My mother was born in a small town. She lived almost her entire life there, and died a few miles from where she was born. I have traveled and moved so many times that I’m surprised that I don’t have an allergy to cardboard boxes. Some of my moves involved letting go of things (not my strongest or often used ability). When I decided to move from Northern California back to Southern California, I let go of everything except what fit into my very small car and a cart that some friends hooked onto their car to help with the move. The thing that seemed to most distress Mom was the fact that I was letting go of my bed. She said that was part of our security in life, having a bed to sleep in at night.
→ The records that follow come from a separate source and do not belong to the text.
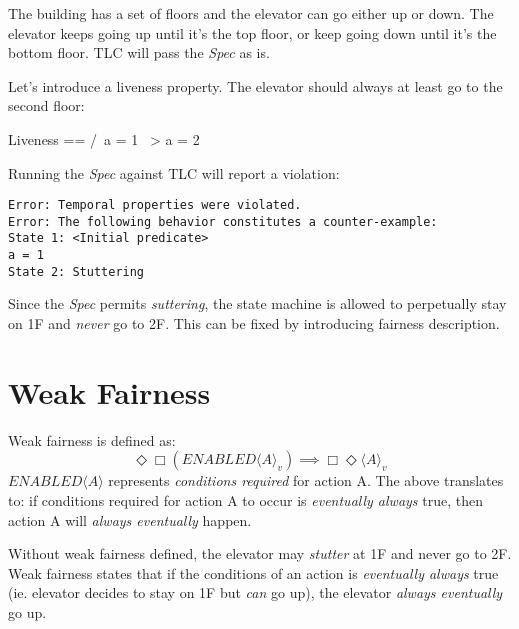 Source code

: The building has a set of floors and the elevator can go either up or down. The
elevator keeps going up until it's the top floor, or keep going down until it's
the bottom floor. TLC will pass the \textit{Spec} as is.\newline

Let's introduce a liveness property. The elevator should always at least go 
to the second floor:\newline
\begin{tla}
Liveness == 
    /\ a = 1 ~> a = 2
\end{tla}
\begin{tlatex}
%
%
\end{tlatex}
\newline

Running the \textit{Spec} against TLC will report a violation:

\begin{verbatim}
Error: Temporal properties were violated.
Error: The following behavior constitutes a counter-example:
State 1: <Initial predicate>
a = 1
State 2: Stuttering
\end{verbatim}

Since the \textit{Spec} permits \textit{suttering}, the state machine is allowed
to perpetually stay on 1F and \textit{never} go to 2F. This can be fixed by
introducing fairness description.

\section{Weak Fairness}

Weak fairness is defined as:\newline
\begin{equation} 
\Diamond\Box(ENABLED\langle A \rangle _v) \implies \Box\Diamond\langle A \rangle _v
\end{equation}
$ENABLED\langle A \rangle$ represents \textit{conditions required} for action A.
The above translates to: if conditions required for action A to occur is
\textit{eventually always} true, then action A will \textit{always eventually}
happen.\newline 

Without weak fairness defined, the elevator may \textit{stutter} at 1F and
never go to 2F. Weak fairness states that if the conditions of an action is
\textit{eventually always} true (ie. elevator decides to stay on 1F but 
\textit{can} go up), the elevator \textit{always eventually} go up.\newline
I can understand what she meant, because Mom was a worrier. (One time when I was visiting, we went to her car to go out shopping and “a bite to eat”. Mom said, “I hope we don’t have a flat.” I asked if there was a problem with the tires. “No, I just don’t want us to have a flat.” Well, me either, and I also hoped that a herd of cows wouldn’t chase us (we were in Kansas, after all) or that a tornado would carry us away. (BTW, the skies were clear and there wasn’t a cow in sight.)
Anyway, back to the bed. I told Mom that I considered myself lucky. My security was nestled snug and soundly from my eyebrows up. That’s my harbor. No water, or bed, required.
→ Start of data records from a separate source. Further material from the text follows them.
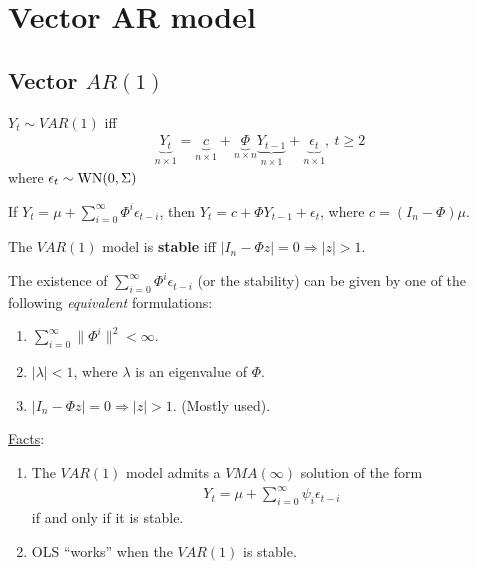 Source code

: \documentclass[11pt]{elegantbook}
\begin{document}
\section{Vector AR model}
\subsection{Vector $AR(1)$}
\begin{definition}[Vector $AR(1)$]
    $Y_t\sim VAR(1)$ iff
    \begin{equation}
        \begin{aligned}
            \underbrace{Y_t}_{n\times 1}=\underbrace{c}_{n\times 1}+\underbrace{\Phi}_{n\times n} \underbrace{Y_{t-1}}_{n\times 1} + \underbrace{\epsilon_t}_{n\times 1},\ t\geq 2
        \end{aligned}
        \nonumber
    \end{equation}
    where $\epsilon_t\sim \textnormal{WN}(0,\Sigma)$
\end{definition}

\begin{lemma}
    If $Y_t=\mu+\sum_{i=0}^\infty\Phi^i\epsilon_{t-i}$, then $Y_t=c+\Phi Y_{t-1} + \epsilon_t$, where $c=(I_n-\Phi)\mu$.
\end{lemma}


\begin{definition}
    The $VAR(1)$ model is \textbf{stable} iff $|I_n-\Phi z|=0 \Rightarrow |z|>1$.
\end{definition}
\begin{lemma}\label{lemma:eqv_stability}
    The existence of $\sum_{i=0}^\infty\Phi^i\epsilon_{t-i}$ (or the stability) can be given by one of the following \textit{equivalent} formulations:
    \begin{enumerate}
        \item $\sum_{i=0}^\infty\|\Phi^i\|^2<\infty$.
        \item $|\lambda|<1$, where $\lambda$ is an eigenvalue of $\Phi$.
        \item $|I_n-\Phi z|=0 \Rightarrow |z|>1$. (Mostly used).
    \end{enumerate}
\end{lemma}

\underline{Facts}:
\begin{enumerate}
    \item The $VAR(1)$ model admits a $VMA(\infty)$ solution of the form
    \begin{equation}
        \begin{aligned}
            Y_t=\mu+\sum_{i=0}^\infty\psi_i\epsilon_{t-i}
        \end{aligned}
        \nonumber
    \end{equation}
    if and only if it is stable.
    \item OLS ``works'' when the $VAR(1)$ is stable.
\end{enumerate}
\end{document}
Life is either always a tightrope or a feather bed. Give me the tightrope. —Edith Wharton
Now for the other kind of harbor. About feelings, and attitudes, and prejudice and emotions. Lots of that going on right now, although I don’t think it ever goes away. Sometimes we cruise along peacefully, sometimes we simmer, sometimes we boil over. There is an especially big flare going on right now. Past flares: Salem witch trials. The unjust internment of Japanese living in the U.S. during WW2. September 11, 2001. Part of the human condition is to have our feelings, emote our emotions and (sometimes) harbor them as though they are precious and dear.
It doesn’t seem to me that we harbor our thoughts. We have thoughts, we express them, on a good day we might examine them to see if they still hold water or if they are looney-tunes stupid, non-productive or shameful.
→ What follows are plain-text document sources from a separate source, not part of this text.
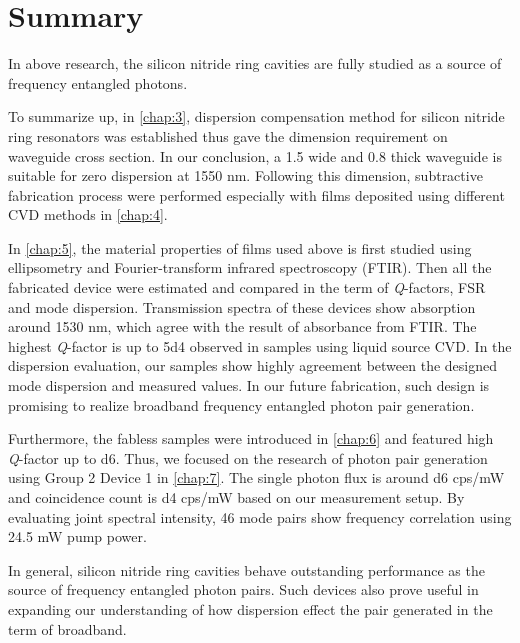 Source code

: 
\chapter{Summary}

In above research, the silicon nitride ring cavities are fully studied as a source of frequency entangled photons. 

To summarize up, in \autoref{chap:3}, dispersion compensation method for silicon nitride ring resonators was established thus gave the dimension requirement on waveguide cross section. 
In our conclusion, a 1.5 \um wide and 0.8 \um thick waveguide is suitable for zero dispersion at 1550 nm.
Following this dimension, subtractive fabrication process were performed especially with films deposited using different CVD methods in \autoref{chap:4}. 

In \autoref{chap:5}, the material properties of films used above is first studied using ellipsometry and Fourier-transform infrared spectroscopy (FTIR). Then all the fabricated device were estimated and compared in the term of \textit{Q}-factors, FSR and mode dispersion. 
Transmission spectra of these devices show absorption around 1530 nm, which agree with the result of absorbance from FTIR.
The highest \textit{Q}-factor is up to \num{5d4} observed in samples using liquid source CVD. In the dispersion evaluation, our samples show highly agreement between the designed mode dispersion and measured values. In our future fabrication, such design is promising to realize broadband frequency entangled photon pair generation.

Furthermore, the fabless samples were introduced in \autoref{chap:6} and featured high \textit{Q}-factor up to \num{d6}. Thus, we focused on the research of photon pair generation using Group 2 Device 1 in \autoref{chap:7}. The single photon flux is around \num{d6} cps/mW and coincidence count is \num{d4} cps/mW based on our measurement setup. By evaluating joint spectral intensity, 46 mode pairs show frequency correlation using 24.5 mW pump power.

\newpage

In general, silicon nitride ring cavities behave outstanding performance as the source of frequency entangled photon pairs.
Such devices also prove useful in expanding our understanding of how dispersion effect the pair generated in the term of broadband.

\bigskip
Have you ever said, “if it’s good enough for ________, it’s good enough for me?” I hope not. I think that is such a limiting statement/belief to have.
I imagine that most of us don’t even know what negative thoughts/beliefs we may be [secretly] harboring until something happens that shakes us up. Life the recent attacks in Paris. And the recent surge of refugees fleeing Syria for what they perceive as a place to harbor, a country where they can find shelter and a degree of safety that has not been the case in their homes for the last five years. Are you suddenly afraid of letting people who don’t look like you/speak your language/worship in a different way leave the hell hole of war in search of harbor? Have you been harboring buried but now emerging prejudicial thoughts?
I am lucky. I have traveled. I know people from other countries. There are people I love who have a tremendously different background, heritage, and culture from mine. That doesn’t mean that I, or others who have been educated by being exposed to other ways of being, have a monopoly on compassion and acceptance. However, I do believe that travel holds a key to greater peace, love and understanding.
Harbor as a safe place is a noun. It is also a verb. Right now, I mentally verbalize (well, “type”) that I am setting my intention to dig deep, examine whatever nasty negatives I am harboring and replace that verb with much HAPPIER, HOMEGENEOUS and HEALTHY positives. May my new verb(age) be HARMONIOUS and HEARTY. HALLELEUJA! Now is not the time to be haphazard, or to take half-measures. If we want to reap the good, let’s start with a heap of healing.
How about we celebrate and embrace the HEALTHY and eliminate and dissolve the hindrance of hate? Let’s all be harbingers of peace and help each other reach higher ground. You can HINT, or you can HOLLER. Either way, make it a holy, happy habit. Namaste.